Kinlea screamed a hollow, wailing banshee scream and exploded into power conflict that physically tore not only at the inside and outside of him, but at the hair, skin, and clothing of the two guardians nearest him. The cart was immediately stained with the blood of all three, and Alexi leapt over the back of the seat to pull his sister off the cart and out of the way while John struggled to control the spooked horses. Analie, ignoring the fact that she’d just nearly lost an eye to a nastily sharp errant shard of Haneth’s End, shoved an arm under Kinlea, propped him up against the side of the cart, placed a hand on his chest, and sent her guardian power in a pulse through whatever was obstructing Kinlea’s bonds. The peculiar stuffiness pushed her power straight back into her hand, and she pushed harder in response.
Then Kinlea opened his eyes and saw his guardian mother’s grave and bleeding face, and in startled panic he reached out to control the chaos he seemed to be causing.
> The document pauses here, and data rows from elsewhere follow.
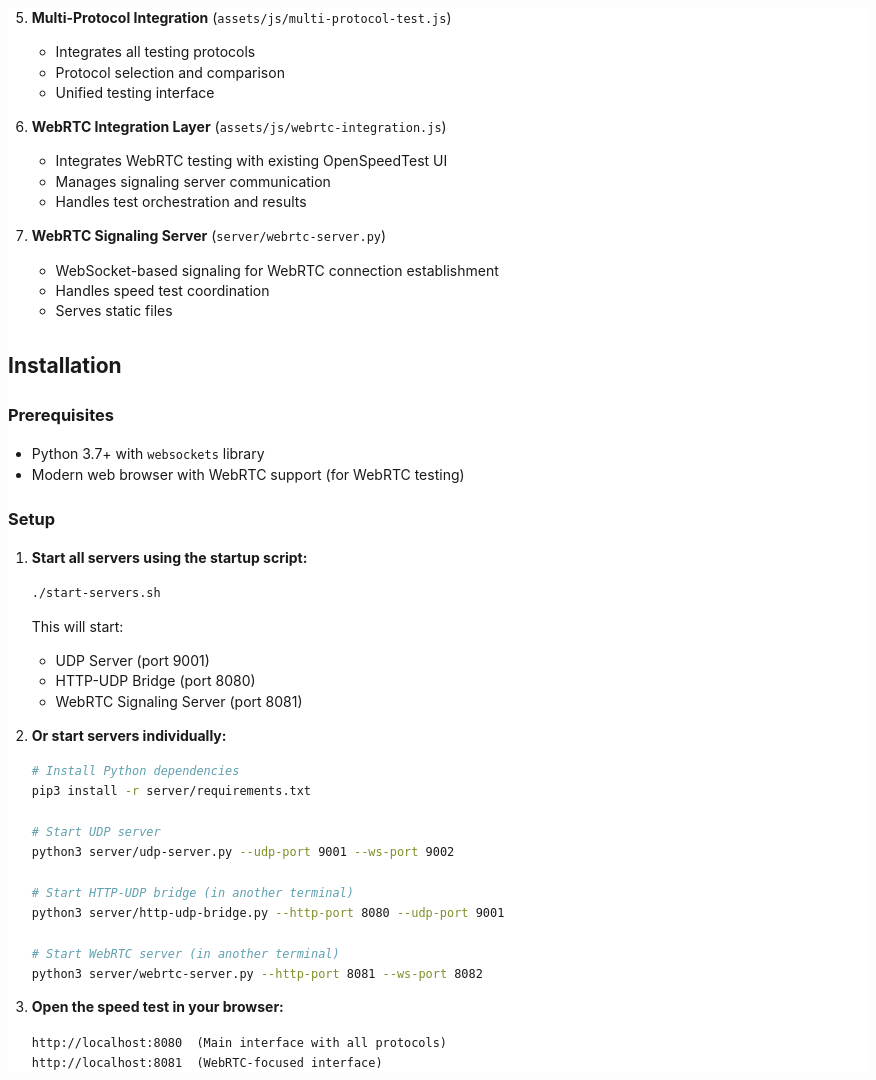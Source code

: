 5. **Multi-Protocol Integration** (`assets/js/multi-protocol-test.js`)
   - Integrates all testing protocols
   - Protocol selection and comparison
   - Unified testing interface

6. **WebRTC Integration Layer** (`assets/js/webrtc-integration.js`)
   - Integrates WebRTC testing with existing OpenSpeedTest UI
   - Manages signaling server communication
   - Handles test orchestration and results

7. **WebRTC Signaling Server** (`server/webrtc-server.py`)
   - WebSocket-based signaling for WebRTC connection establishment
   - Handles speed test coordination
   - Serves static files

## Installation

### Prerequisites

- Python 3.7+ with `websockets` library
- Modern web browser with WebRTC support (for WebRTC testing)

### Setup

1. **Start all servers using the startup script:**
   ```bash
   ./start-servers.sh
   ```
   
   This will start:
   - UDP Server (port 9001)
   - HTTP-UDP Bridge (port 8080) 
   - WebRTC Signaling Server (port 8081)

2. **Or start servers individually:**
   ```bash
   # Install Python dependencies
   pip3 install -r server/requirements.txt
   
   # Start UDP server
   python3 server/udp-server.py --udp-port 9001 --ws-port 9002
   
   # Start HTTP-UDP bridge (in another terminal)
   python3 server/http-udp-bridge.py --http-port 8080 --udp-port 9001
   
   # Start WebRTC server (in another terminal)  
   python3 server/webrtc-server.py --http-port 8081 --ws-port 8082
   ```

3. **Open the speed test in your browser:**
   ```
   http://localhost:8080  (Main interface with all protocols)
   http://localhost:8081  (WebRTC-focused interface)
   ```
This only made matters worse. Analie’s arm suddenly wrenched backward and dislocated at the shoulder, and then she flew violently end-over-end off the cart in a flurry of torn skirts and blood.
“Analie!” Kinlea yelled in horror, reaching out a hand as though he expected to be able to do any good by catching her as she went. Hot tears ran down his face with his blood, and he realized in disgust that he couldn’t feel her through even a bond so essential as a guardian bond. He couldn’t tell whether he’d just killed her. The end of his guardian mother’s name caught in his throat and became the roar of the fiercest possible battle cry, and the force blocking his bonds shredded like so much tissue.
The relief he felt the moment he could feel she was alive did not comfort him long. With the gargantuan rush and pressure of a tidal wave forcing itself through the narrow tunnels of a cave, Kinlea’s power came back into him and left him aware only of the fact that no single human being could be the vessel of anything half so vast. His flesh could not hold it. He was going to burst into pure light and life and love, and there would be no piece of blood or man left to show for his more than 23 years in the world.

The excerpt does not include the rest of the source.